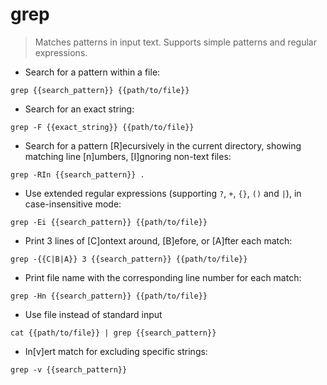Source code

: # grep

> Matches patterns in input text.
> Supports simple patterns and regular expressions.

- Search for a pattern within a file:

`grep {{search_pattern}} {{path/to/file}}`

- Search for an exact string:

`grep -F {{exact_string}} {{path/to/file}}`

- Search for a pattern [R]ecursively in the current directory, showing matching line [n]umbers, [I]gnoring non-text files:

`grep -RIn {{search_pattern}} .`

- Use extended regular expressions (supporting `?`, `+`, `{}`, `()` and `|`), in case-insensitive mode:

`grep -Ei {{search_pattern}} {{path/to/file}}`

- Print 3 lines of [C]ontext around, [B]efore, or [A]fter each match:

`grep -{{C|B|A}} 3 {{search_pattern}} {{path/to/file}}`

- Print file name with the corresponding line number for each match:

`grep -Hn {{search_pattern}} {{path/to/file}}`

- Use file instead of standard input

`cat {{path/to/file}} | grep {{search_pattern}}`

- In[v]ert match for excluding specific strings:

`grep -v {{search_pattern}}`
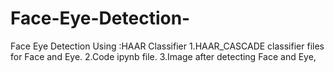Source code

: # Face-Eye-Detection-
Face Eye Detection Using :HAAR Classifier
1.HAAR_CASCADE classifier files for Face and Eye.
2.Code ipynb file.
3.Image after detecting Face and Eye,
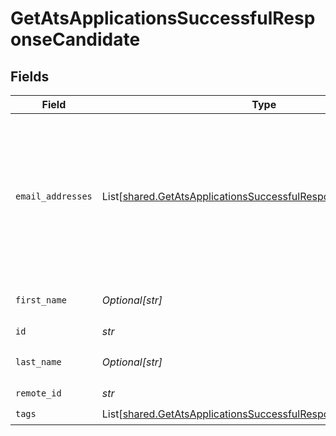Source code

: # GetAtsApplicationsSuccessfulResponseCandidate


## Fields

| Field                                                                                                                                        | Type                                                                                                                                         | Required                                                                                                                                     | Description                                                                                                                                  |
| -------------------------------------------------------------------------------------------------------------------------------------------- | -------------------------------------------------------------------------------------------------------------------------------------------- | -------------------------------------------------------------------------------------------------------------------------------------------- | -------------------------------------------------------------------------------------------------------------------------------------------- |
| `email_addresses`                                                                                                                            | List[[shared.GetAtsApplicationsSuccessfulResponseEmailAddresses](../../models/shared/getatsapplicationssuccessfulresponseemailaddresses.md)] | :heavy_check_mark:                                                                                                                           | A list of email addresses of the candidate with an optional type. If an email address is invalid, it will be filtered out.                   |
| `first_name`                                                                                                                                 | *Optional[str]*                                                                                                                              | :heavy_check_mark:                                                                                                                           | First name of the candidate.                                                                                                                 |
| `id`                                                                                                                                         | *str*                                                                                                                                        | :heavy_check_mark:                                                                                                                           | N/A                                                                                                                                          |
| `last_name`                                                                                                                                  | *Optional[str]*                                                                                                                              | :heavy_check_mark:                                                                                                                           | Last name of the candidate.                                                                                                                  |
| `remote_id`                                                                                                                                  | *str*                                                                                                                                        | :heavy_check_mark:                                                                                                                           | N/A                                                                                                                                          |
| `tags`                                                                                                                                       | List[[shared.GetAtsApplicationsSuccessfulResponseTags](../../models/shared/getatsapplicationssuccessfulresponsetags.md)]                     | :heavy_check_mark:                                                                                                                           | N/A                                                                                                                                          |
■ ■ ■ ■
Say how many lines of the entries above include the word "Face", giving the number alone.

_OUTPUT_:
4